Nokia Siemens Networks is set to lay off 150 people from its Swindon facilities, part of a worldwide reduction in staff following its purchase of a Motorola unit.
The job losses, which will affect mostly research staff, represent one-tenth of a total target of 1,500 announced by Nokia Siemens Networks (NSN) on 28 June. The networking equipment company employs around 70,000 people around the globe.
"A consultation process with employees in Swindon began on July 25 with the aim of cutting 150 jobs by the end of June 2012," a company spokesperson told ZDNet UK on Friday.
The redundancies follow on from NSN's $1.2bn (£736,000) purchase of Motorola's networking business. In June, NSN said it wanted to reduce the headcount in the WiMax and GSM parts of the former Motorola unit by 1,500. It also revealed plans to move 1,200 employees into its LTE and WCDMA units, which work on more successful wireless technologies.
NSN blamed the reorganisation on a delay in closing the Motorola deal, which it said had resulted in "lower demand" for the unit's products and services. Huawei, a major rival, held up the transaction by launching a lawsuit to halt the sale. It feared that its trade secrets and intellectual property, to which Motorola had access, would fall into NSN's hands.

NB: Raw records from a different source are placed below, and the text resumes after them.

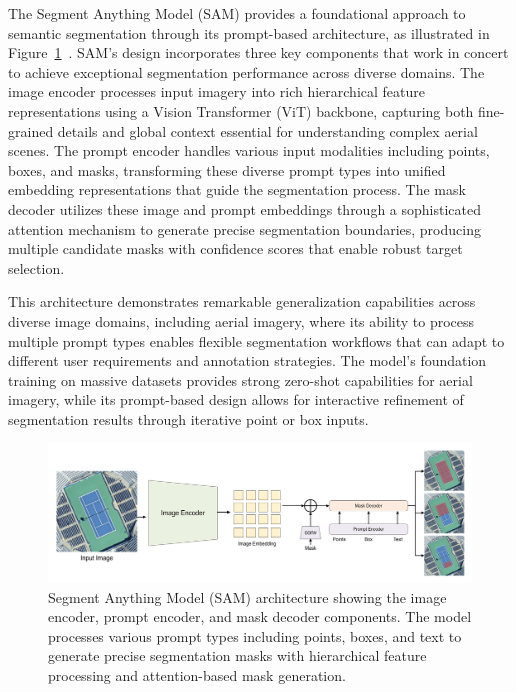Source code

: The Segment Anything Model (SAM) provides a foundational approach to semantic segmentation through its prompt-based architecture, as illustrated in Figure~\ref{fig:sam_architecture}~\cite{sam}. SAM's design incorporates three key components that work in concert to achieve exceptional segmentation performance across diverse domains. The image encoder processes input imagery into rich hierarchical feature representations using a Vision Transformer (ViT) backbone, capturing both fine-grained details and global context essential for understanding complex aerial scenes. The prompt encoder handles various input modalities including points, boxes, and masks, transforming these diverse prompt types into unified embedding representations that guide the segmentation process. The mask decoder utilizes these image and prompt embeddings through a sophisticated attention mechanism to generate precise segmentation boundaries, producing multiple candidate masks with confidence scores that enable robust target selection.

This architecture demonstrates remarkable generalization capabilities across diverse image domains, including aerial imagery, where its ability to process multiple prompt types enables flexible segmentation workflows that can adapt to different user requirements and annotation strategies. The model's foundation training on massive datasets provides strong zero-shot capabilities for aerial imagery, while its prompt-based design allows for interactive refinement of segmentation results through iterative point or box inputs.

\begin{figure}[htbp]
\centering
\includegraphics[width=1.0\textwidth]{Images/sam.png}
\caption{Segment Anything Model (SAM) architecture showing the image encoder, prompt encoder, and mask decoder components. The model processes various prompt types including points, boxes, and text to generate precise segmentation masks with hierarchical feature processing and attention-based mask generation.}
\label{fig:sam_architecture}
\end{figure}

The light regulation around labour laws makes it a lot easier to dispense with workers in the UK than in other areas.– Andy Prendergast, GMB
Andy Prendergast of the GMB union said it was "a real tragedy that these jobs are going [as] they are well-paid, high-skilled jobs of the kind that we should be a world leader in".
Prendergast told ZDNet UK that the union is not recognised by NSN, despite its members' employment there. This means the company had had no legal requirement to talk to the GMB before beginning redundancy consultations with workers.
"The light regulation around labour laws makes it a lot easier to dispense with workers in the UK than in other areas," he added. "This is another nail in the coffin of the idea that the Tories have an economic policy built around growth."